This week, after more than a decade of debate, government officials chose a site for a new FBI headquarters, replacing the J. Edgar Hoover Building that has stood in downtown Washington, DC, since the 1970s. The new building, which will be located in Maryland, will house thousands of officers and is expected to cost billions.
The government has long advocated for a new building, with the Government Accountability Office (GAO) noting in 2011 that the Hoover Building was “approaching life cycle age and showing signs of deterioration” and “[es] do not fully support the FBI’s long-term requirements for security, space, and building conditions.”
A much more budget-conscious solution, which lawmakers don’t seem to have considered, would be to simply reduce the size of the FBI.
FBI officials wanted to keep the building in Washington, citing its proximity to both the White House and the Department of Justice (DOJ). The agency even proposed building a secondary facility in Maryland or Virginia, which would serve as a “command center for cyber operations.” But lawmakers from those states were unswayed, adding language to a 2022 spending bill directing the General Services Administration (GSA) to choose a new headquarters from three options: Greenbelt, Maryland; Landover, Maryland; and Springfield, Va.
On Thursday, the GSA announced it had chosen Greenbelt, where it would build a new facility next to a smaller facility in downtown Washington that could house up to 1,000 agents. The GSA noted that the Greenbelt location is very close to a Metro stop and would entail the cheapest and fastest timeline for acquisition and construction.
Each of the proposed sites had problems: According to an October DOJ inspector general report, the FBI was “concerned” that the Greenbelt site was “half wetlands and that the amount of buildable space was far less than anticipated when the location was selected.” The Springfield location, while the easiest to access the FBI training facility in Quantico, Virginia, “had multiple government agencies … that had to be relocated, which the FBI said was costly, time-consuming and logistically would be complicated.” FBI officials found all three options lacking, but preferred the Landover location even though it had “the worst access to public transportation,” the DOJ report said.
Regardless of location, the new headquarters won’t come cheap: In its fiscal year 2024 budget proposal, the DOJ asked Congress for $3.5 billion for the new building, which it said would house “at least 7,500 staff.”

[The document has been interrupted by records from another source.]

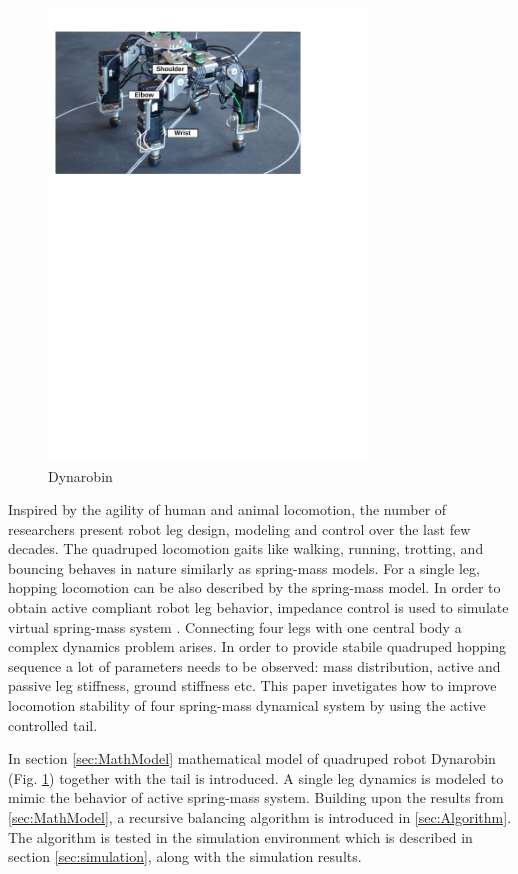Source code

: \begin{figure}
	\centering
	\includegraphics[width=85mm]{./pictures/Dynarobin_introduction_image.pdf}
	\caption{Dynarobin}
	\label{fig:Dynarobin}
\end{figure}

Inspired by the agility of human and animal locomotion, the number of researchers present robot leg design, modeling and control over the last few decades\cite{CambridgeJournals:1345088}. The quadruped locomotion gaits like walking, running, trotting, and bouncing behaves in nature similarly as spring-mass models\cite{Blickhan01}. For a single leg, hopping locomotion can be also described by the spring-mass model. In order to obtain active compliant robot leg behavior, impedance control is used to simulate virtual spring-mass system \cite{Havoutis01}. Connecting four legs with one central body a complex dynamics problem arises. In order to provide stabile quadruped hopping sequence a lot of parameters needs to be observed: mass distribution, active and passive leg stiffness, ground stiffness etc. This paper invetigates how to improve locomotion stability of four spring-mass dynamical system by using the active controlled tail.

In section \ref{sec:MathModel} mathematical model of quadruped robot Dynarobin (Fig. \ref{fig:Dynarobin}) together with the tail is introduced. A single leg dynamics is modeled to mimic the behavior of active spring-mass system. Building upon the results from \ref{sec:MathModel}, a recursive balancing algorithm is introduced in \ref{sec:Algorithm}. The algorithm is tested in the simulation environment which is described in section \ref{sec:simulation}, along with the simulation results.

But as lawmakers and government agencies have argued over where to house these many employees, they have largely ignored the fact that they could simply shrink the FBI’s footprint.
Proponents of a new facility say the Hoover Building is too small to house the size of the current FBI. In a 2011 response to a GAO report, FBI Deputy Director Thomas Harrington noted that the building “houses only 52% of the headquarters workforce, with the remainder located in 21 offsite leased locations.” Plans for the new headquarters call it a “consolidation” effort intended to bring nearly all agents under one roof.
It’s not clear that the FBI even needs that many agents. From its founding in 1908 until the opening of the Hoover Building in 1975, the FBI operated in the DOJ building. During that time, it mainly enforced interstate crimes such as bank fraud or forced labor.
Over time, the agency’s mandate has increased dramatically – and excessively. “When the FBI first occupied the Hoover Building, it was primarily a law enforcement organization,” said the 2011 GAO report. “Since then, its mission has grown in response to evolving threats and now includes counterterrorism, counterintelligence, deterrence of weapons of mass destruction and cyber security.” As the scope of federal law enforcement has expanded, especially since September 11, so have federal agencies.
Lawmakers have fought for more than a decade over whether to consolidate the FBI’s massive workforce into a multibillion-dollar facility in Maryland or Virginia. They should have been thinking about a completely different issue: how to downsize the expensive and expansive agency.